◆ PROMPT ◆
Please find all lines in the data that hold the string "detection" and copy them.

═══ EXTRACTED DATA

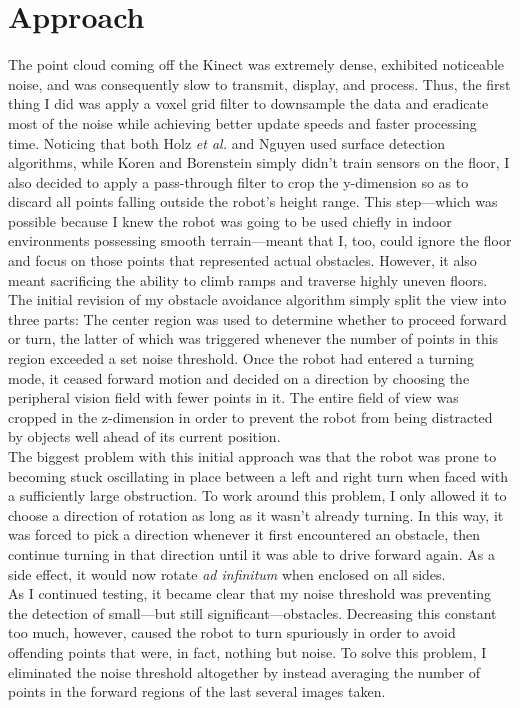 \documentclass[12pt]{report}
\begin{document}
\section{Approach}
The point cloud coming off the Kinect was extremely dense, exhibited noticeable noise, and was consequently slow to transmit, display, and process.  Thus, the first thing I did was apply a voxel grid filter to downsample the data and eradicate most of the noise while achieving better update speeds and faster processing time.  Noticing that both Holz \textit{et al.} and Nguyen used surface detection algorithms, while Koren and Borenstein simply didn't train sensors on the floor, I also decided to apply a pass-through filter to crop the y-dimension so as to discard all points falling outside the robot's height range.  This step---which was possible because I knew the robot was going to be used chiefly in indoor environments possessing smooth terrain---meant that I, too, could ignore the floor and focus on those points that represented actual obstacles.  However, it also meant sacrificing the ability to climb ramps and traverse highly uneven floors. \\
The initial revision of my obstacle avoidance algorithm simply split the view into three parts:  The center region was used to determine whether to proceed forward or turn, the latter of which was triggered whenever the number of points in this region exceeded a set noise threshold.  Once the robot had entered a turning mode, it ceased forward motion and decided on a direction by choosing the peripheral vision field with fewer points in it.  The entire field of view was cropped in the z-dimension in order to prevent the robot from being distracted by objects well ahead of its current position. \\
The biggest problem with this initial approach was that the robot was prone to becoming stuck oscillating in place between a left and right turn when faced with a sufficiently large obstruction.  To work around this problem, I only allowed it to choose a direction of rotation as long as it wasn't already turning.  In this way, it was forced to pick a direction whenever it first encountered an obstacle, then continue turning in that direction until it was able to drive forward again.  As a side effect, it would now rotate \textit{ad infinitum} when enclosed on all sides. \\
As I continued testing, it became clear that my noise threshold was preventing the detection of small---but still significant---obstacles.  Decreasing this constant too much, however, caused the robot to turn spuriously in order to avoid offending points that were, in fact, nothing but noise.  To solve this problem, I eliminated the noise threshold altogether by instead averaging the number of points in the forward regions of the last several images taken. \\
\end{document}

══════
═══ EXTRACTED DATA

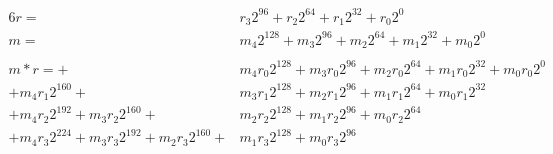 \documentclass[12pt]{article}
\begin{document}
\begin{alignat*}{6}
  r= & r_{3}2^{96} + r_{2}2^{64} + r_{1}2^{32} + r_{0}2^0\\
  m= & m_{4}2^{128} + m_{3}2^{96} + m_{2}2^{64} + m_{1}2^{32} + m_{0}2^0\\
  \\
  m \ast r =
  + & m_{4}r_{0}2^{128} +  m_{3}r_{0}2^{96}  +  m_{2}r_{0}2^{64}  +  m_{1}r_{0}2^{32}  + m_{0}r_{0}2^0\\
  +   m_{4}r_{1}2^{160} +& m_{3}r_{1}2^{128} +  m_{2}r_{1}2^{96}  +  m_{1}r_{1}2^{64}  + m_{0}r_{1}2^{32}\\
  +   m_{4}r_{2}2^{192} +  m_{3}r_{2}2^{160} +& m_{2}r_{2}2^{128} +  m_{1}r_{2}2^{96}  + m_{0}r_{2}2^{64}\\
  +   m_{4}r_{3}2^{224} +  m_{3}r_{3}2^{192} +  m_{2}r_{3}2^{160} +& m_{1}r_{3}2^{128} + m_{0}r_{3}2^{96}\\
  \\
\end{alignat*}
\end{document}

══════
═══ EXTRACTED DATA

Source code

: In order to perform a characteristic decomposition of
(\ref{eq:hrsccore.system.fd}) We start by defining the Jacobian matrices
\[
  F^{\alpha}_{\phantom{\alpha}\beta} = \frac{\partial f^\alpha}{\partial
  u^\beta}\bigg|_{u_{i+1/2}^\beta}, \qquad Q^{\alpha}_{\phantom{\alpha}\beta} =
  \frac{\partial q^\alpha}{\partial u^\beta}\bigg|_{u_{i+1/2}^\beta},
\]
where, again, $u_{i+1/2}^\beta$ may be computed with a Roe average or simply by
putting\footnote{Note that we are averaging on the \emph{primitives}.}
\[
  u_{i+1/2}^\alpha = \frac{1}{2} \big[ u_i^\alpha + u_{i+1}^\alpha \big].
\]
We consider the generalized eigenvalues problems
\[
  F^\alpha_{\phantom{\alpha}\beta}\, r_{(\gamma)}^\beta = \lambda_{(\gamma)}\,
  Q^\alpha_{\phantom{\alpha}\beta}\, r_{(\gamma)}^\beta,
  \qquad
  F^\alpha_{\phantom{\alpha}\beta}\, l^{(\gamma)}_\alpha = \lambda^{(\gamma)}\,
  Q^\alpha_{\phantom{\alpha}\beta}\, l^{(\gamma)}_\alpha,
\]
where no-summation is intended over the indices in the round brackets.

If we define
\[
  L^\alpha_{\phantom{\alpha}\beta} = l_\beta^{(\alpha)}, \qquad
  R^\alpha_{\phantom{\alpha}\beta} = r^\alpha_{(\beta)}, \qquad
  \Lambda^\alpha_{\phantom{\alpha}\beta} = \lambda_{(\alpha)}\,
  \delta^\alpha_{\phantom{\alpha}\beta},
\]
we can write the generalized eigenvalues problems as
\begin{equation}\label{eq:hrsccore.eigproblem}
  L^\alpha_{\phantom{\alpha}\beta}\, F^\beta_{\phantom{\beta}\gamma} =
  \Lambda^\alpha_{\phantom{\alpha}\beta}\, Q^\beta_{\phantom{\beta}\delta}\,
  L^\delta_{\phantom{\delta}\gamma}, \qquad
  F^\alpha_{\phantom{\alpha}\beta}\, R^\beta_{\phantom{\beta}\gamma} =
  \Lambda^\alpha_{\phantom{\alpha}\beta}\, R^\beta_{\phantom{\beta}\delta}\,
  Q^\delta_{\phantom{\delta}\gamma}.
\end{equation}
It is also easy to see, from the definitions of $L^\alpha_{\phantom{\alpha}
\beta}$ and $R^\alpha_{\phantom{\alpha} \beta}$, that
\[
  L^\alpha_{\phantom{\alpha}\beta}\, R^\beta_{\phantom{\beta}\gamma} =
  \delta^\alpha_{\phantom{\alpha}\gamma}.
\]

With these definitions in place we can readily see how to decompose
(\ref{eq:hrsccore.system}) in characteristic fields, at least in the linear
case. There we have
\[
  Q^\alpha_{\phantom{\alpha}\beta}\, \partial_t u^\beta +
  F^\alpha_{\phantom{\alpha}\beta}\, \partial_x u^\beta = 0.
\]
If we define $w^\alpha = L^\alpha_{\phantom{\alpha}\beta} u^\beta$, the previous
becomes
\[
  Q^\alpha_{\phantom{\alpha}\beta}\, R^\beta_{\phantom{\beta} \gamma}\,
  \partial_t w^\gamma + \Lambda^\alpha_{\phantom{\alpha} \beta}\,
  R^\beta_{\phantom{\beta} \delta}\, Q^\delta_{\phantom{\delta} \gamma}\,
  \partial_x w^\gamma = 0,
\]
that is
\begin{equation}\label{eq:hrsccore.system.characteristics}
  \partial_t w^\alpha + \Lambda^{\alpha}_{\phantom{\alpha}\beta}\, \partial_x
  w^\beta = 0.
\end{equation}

══════

◆ RESULT OF THE EXERCISE ◆
The point cloud coming off the Kinect was extremely dense, exhibited noticeable noise, and was consequently slow to transmit, display, and process.  Thus, the first thing I did was apply a voxel grid filter to downsample the data and eradicate most of the noise while achieving better update speeds and faster processing time.  Noticing that both Holz \textit{et al.} and Nguyen used surface detection algorithms, while Koren and Borenstein simply didn't train sensors on the floor, I also decided to apply a pass-through filter to crop the y-dimension so as to discard all points falling outside the robot's height range.  This step---which was possible because I knew the robot was going to be used chiefly in indoor environments possessing smooth terrain---meant that I, too, could ignore the floor and focus on those points that represented actual obstacles.  However, it also meant sacrificing the ability to climb ramps and traverse highly uneven floors. \\
As I continued testing, it became clear that my noise threshold was preventing the detection of small---but still significant---obstacles.  Decreasing this constant too much, however, caused the robot to turn spuriously in order to avoid offending points that were, in fact, nothing but noise.  To solve this problem, I eliminated the noise threshold altogether by instead averaging the number of points in the forward regions of the last several images taken. \\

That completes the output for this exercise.